Bill. ‘I see what you say. But I’m not prepared to kowtow to the chairman when I think he is wrong. I’m still going to say and do what I think is right. That’s what I’m paid for’

I realised that at this point Bill was so entrenched in his views that he would not be prepared to accept any contrary ‘advice’.

‘OK. I said. ‘Lets leave that for now and look at the other matters’

These were other topics we discussed. His previous job had been as Managing Director of a division within the group which he had grown from £25m turnover to £100m turnover, taking profits from £1m to £3m pa.  He disclosed that he had deliberately built a ‘intellectual; superiority ethos’ in his own division and that the other business divisions had disliked the superior image his team conveyed. His team had believed themselves to be the best in the organisation and considered the other divisions to be inferior – and showed it to them.  He believed that creating this type of corporate pride in his division was a healthy thing to do and had helped to contribute to the success they had generated.  He wanted to introduce that ethos into the whole plc now. That would mean former competitive divisional colleagues adopting the new ethos or ‘getting out’.
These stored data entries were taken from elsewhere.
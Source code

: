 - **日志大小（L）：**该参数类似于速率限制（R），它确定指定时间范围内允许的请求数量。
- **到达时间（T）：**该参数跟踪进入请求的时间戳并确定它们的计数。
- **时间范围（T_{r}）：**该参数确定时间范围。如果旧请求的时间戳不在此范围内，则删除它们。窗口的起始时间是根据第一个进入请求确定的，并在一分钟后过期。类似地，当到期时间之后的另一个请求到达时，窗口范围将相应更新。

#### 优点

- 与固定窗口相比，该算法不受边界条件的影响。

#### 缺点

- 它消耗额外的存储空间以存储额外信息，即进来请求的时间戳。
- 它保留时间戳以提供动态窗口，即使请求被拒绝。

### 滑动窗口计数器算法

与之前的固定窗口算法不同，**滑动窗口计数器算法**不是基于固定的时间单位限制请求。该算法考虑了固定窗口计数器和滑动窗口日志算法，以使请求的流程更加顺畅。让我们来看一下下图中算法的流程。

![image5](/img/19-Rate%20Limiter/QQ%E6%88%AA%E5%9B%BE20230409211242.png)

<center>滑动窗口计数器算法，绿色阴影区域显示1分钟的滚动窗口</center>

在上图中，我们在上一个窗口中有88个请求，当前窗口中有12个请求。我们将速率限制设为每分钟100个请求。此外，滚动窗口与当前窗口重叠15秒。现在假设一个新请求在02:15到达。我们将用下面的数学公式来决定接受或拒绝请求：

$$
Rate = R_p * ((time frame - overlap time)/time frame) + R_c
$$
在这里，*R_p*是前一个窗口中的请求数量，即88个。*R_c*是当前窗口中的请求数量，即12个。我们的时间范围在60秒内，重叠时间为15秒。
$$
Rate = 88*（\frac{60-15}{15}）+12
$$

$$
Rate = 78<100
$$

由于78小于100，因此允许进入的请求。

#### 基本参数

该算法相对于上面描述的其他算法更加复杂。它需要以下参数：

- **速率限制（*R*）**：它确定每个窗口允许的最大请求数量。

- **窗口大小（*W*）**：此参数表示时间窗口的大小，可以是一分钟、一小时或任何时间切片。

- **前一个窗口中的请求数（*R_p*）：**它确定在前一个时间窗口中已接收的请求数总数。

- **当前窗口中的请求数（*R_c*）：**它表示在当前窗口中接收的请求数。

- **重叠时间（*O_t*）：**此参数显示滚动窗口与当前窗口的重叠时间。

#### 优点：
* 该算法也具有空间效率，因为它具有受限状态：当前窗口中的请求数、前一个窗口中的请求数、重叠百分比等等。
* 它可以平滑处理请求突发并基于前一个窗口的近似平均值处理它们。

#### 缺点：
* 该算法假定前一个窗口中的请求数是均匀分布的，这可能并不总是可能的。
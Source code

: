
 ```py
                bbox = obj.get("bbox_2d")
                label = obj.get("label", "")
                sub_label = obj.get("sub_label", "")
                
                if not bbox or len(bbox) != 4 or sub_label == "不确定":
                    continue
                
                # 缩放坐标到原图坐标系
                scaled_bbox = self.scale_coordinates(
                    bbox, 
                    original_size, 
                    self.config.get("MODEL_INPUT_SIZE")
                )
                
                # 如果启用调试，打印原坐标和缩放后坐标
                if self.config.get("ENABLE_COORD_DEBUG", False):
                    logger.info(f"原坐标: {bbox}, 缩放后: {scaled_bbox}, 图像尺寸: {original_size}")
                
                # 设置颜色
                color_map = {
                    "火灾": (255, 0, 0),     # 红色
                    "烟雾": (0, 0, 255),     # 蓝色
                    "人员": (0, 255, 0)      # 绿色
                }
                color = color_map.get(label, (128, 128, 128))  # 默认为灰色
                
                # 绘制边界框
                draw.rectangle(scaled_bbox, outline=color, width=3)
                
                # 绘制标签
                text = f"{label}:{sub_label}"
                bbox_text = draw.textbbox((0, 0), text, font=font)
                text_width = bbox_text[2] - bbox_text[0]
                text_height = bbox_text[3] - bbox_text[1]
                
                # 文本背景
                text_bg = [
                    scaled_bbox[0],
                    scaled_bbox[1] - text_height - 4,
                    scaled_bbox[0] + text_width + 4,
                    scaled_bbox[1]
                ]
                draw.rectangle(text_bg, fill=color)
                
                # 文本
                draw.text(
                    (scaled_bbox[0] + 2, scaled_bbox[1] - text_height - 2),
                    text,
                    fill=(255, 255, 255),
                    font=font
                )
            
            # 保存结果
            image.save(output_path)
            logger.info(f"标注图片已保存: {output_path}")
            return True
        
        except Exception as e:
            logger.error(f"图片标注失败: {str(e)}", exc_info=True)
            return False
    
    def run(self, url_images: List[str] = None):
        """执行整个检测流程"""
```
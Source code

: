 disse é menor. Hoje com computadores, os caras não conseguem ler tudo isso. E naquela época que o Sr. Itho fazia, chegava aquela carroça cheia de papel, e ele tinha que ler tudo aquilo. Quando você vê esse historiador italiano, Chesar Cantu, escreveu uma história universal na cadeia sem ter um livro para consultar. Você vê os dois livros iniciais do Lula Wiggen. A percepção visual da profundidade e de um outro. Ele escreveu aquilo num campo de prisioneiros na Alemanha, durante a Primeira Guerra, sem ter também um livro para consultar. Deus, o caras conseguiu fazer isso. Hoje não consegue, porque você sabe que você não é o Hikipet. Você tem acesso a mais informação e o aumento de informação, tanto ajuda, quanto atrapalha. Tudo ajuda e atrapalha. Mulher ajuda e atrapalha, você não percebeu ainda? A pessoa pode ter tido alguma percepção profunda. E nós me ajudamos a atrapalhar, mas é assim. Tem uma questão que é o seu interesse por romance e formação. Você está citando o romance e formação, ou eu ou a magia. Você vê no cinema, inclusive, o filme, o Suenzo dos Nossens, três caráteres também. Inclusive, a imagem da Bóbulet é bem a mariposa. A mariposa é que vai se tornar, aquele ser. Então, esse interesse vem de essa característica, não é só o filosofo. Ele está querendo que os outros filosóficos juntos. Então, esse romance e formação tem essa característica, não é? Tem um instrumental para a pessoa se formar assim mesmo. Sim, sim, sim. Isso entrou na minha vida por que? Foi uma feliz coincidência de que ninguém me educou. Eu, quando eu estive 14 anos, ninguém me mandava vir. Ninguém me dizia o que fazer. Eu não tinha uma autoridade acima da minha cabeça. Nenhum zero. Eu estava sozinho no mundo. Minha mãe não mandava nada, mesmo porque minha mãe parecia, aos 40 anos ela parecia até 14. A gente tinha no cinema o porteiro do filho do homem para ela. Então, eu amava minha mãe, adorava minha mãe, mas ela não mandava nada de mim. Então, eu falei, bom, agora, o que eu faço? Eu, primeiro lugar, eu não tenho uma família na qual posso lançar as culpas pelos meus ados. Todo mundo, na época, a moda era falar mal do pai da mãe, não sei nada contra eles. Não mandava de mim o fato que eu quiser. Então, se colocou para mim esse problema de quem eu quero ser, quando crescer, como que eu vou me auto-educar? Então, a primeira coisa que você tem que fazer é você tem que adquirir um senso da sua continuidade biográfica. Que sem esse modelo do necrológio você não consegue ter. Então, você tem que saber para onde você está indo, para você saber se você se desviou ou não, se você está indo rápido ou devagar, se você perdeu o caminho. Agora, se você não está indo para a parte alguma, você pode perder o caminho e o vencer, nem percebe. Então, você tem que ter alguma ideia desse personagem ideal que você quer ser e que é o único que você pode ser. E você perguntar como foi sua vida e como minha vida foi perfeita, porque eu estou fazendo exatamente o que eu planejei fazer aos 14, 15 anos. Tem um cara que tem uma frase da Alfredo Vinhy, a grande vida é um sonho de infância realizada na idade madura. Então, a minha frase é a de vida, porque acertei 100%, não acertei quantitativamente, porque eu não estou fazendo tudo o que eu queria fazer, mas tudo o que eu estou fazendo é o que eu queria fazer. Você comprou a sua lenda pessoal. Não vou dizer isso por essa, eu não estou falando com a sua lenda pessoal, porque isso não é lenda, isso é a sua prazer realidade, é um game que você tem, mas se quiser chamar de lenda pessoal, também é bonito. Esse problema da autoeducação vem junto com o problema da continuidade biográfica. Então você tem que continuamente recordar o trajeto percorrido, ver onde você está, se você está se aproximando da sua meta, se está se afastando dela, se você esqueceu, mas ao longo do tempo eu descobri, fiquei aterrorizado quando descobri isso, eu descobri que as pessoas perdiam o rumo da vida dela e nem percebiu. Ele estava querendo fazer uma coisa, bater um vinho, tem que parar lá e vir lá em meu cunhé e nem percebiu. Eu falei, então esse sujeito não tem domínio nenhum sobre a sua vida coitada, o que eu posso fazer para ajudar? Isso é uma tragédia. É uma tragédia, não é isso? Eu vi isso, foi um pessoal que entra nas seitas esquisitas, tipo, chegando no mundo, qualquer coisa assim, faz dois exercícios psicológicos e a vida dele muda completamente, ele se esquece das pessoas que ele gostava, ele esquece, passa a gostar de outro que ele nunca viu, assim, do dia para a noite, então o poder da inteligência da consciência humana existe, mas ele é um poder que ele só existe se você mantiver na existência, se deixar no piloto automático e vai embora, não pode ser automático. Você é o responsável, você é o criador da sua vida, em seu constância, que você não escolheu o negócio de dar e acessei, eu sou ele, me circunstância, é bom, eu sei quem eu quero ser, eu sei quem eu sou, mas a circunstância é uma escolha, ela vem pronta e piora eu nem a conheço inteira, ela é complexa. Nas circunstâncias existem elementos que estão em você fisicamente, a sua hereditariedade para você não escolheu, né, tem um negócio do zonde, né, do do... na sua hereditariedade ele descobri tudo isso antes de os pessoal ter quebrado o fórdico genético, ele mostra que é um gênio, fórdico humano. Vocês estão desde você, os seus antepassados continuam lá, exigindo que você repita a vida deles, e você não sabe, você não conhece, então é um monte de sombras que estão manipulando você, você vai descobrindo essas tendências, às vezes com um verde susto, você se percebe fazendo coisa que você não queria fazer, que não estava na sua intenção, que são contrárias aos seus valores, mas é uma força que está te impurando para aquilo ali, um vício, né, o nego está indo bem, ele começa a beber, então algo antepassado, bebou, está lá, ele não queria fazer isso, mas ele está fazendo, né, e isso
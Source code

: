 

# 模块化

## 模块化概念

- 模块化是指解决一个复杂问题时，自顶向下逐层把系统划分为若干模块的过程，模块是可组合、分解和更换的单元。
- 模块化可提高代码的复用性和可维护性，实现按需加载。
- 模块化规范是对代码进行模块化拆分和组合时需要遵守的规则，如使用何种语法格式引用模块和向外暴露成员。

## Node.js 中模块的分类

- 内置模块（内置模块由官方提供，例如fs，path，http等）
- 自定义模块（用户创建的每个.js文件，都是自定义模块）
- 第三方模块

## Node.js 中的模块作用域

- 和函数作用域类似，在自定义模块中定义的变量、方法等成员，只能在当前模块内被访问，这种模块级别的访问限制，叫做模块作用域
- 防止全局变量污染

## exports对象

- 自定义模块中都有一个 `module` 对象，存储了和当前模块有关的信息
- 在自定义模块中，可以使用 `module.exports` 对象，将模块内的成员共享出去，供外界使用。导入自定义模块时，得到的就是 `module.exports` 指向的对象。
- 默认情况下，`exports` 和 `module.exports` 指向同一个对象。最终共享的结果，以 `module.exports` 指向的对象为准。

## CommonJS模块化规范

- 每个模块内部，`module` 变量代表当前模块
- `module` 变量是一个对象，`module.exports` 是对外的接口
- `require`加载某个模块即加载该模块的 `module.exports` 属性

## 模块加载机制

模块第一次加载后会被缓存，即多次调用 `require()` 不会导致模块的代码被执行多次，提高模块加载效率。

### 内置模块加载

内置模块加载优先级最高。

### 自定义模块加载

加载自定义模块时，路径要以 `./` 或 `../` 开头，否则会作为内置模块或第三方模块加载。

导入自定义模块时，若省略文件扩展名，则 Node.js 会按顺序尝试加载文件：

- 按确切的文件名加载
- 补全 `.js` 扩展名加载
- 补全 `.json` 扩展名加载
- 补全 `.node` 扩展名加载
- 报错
I questioned Bill further to check his logic and the depth of experience he had given to the topics. Was he sure he was right to want to radically change a winning strategy – and that the board was wrong?  Also was intellectual superiority really likely to ‘win friends, colleagues and customers’? Or could it be judged as naively arrogant, insensitive and fear based? Did a really secure executive need to risk offending anyone? If strong and assured, would not an executive want to encourage corporate equality and modesty?   How long had the Chairman been in the job and what had happened to the business in that period?  Had Bill proposed any of his changes to the CEO who had recently retired and if so what had he said?

Reluctantly, Bill agreed that the Chairman, who was age 56, had a superb track record, having previously been Chief Executive of a plc and several other businesses, all of which had been very successful.  Bill agreed the company had been incredibly successful with turnover going from £8m to £400m pa in ten years under the chairman’s authority. However Bill claimed the success was more due to the recently retired CEO than to the Chairman. On challenge, Bill agreed, rather shamefacedly, that the CEO had only been in charge for the last 3 years and that the entire strategy for the business had been the Chairman’s brainchild 10 years ago. ‘But he‘s past his sell-by date now’ Bill hastened to add. ‘He’s not up to date with the new challenges the business is facing’. Bill eventually acknowledged that the CEO had also disagreed with Bill’s proposed changes. ‘He told me they were hair brained. But he was just holding his job down until he retired. He didn’t want anything reducing profits before he went’

In further discussion, Bill’s could not produce any convincing evidence (to me) that justified the extreme risk his strategy was proposing; viz, to spend £20m capital, reduce next year’s £20m annual profit to £14m, cut the shareholder’s dividend after 9 successive increases, and change the whole basis of operation and product range to meet an undetermined theoretical future threat.

At this point as Interim what do you think about the situation and what would you do next?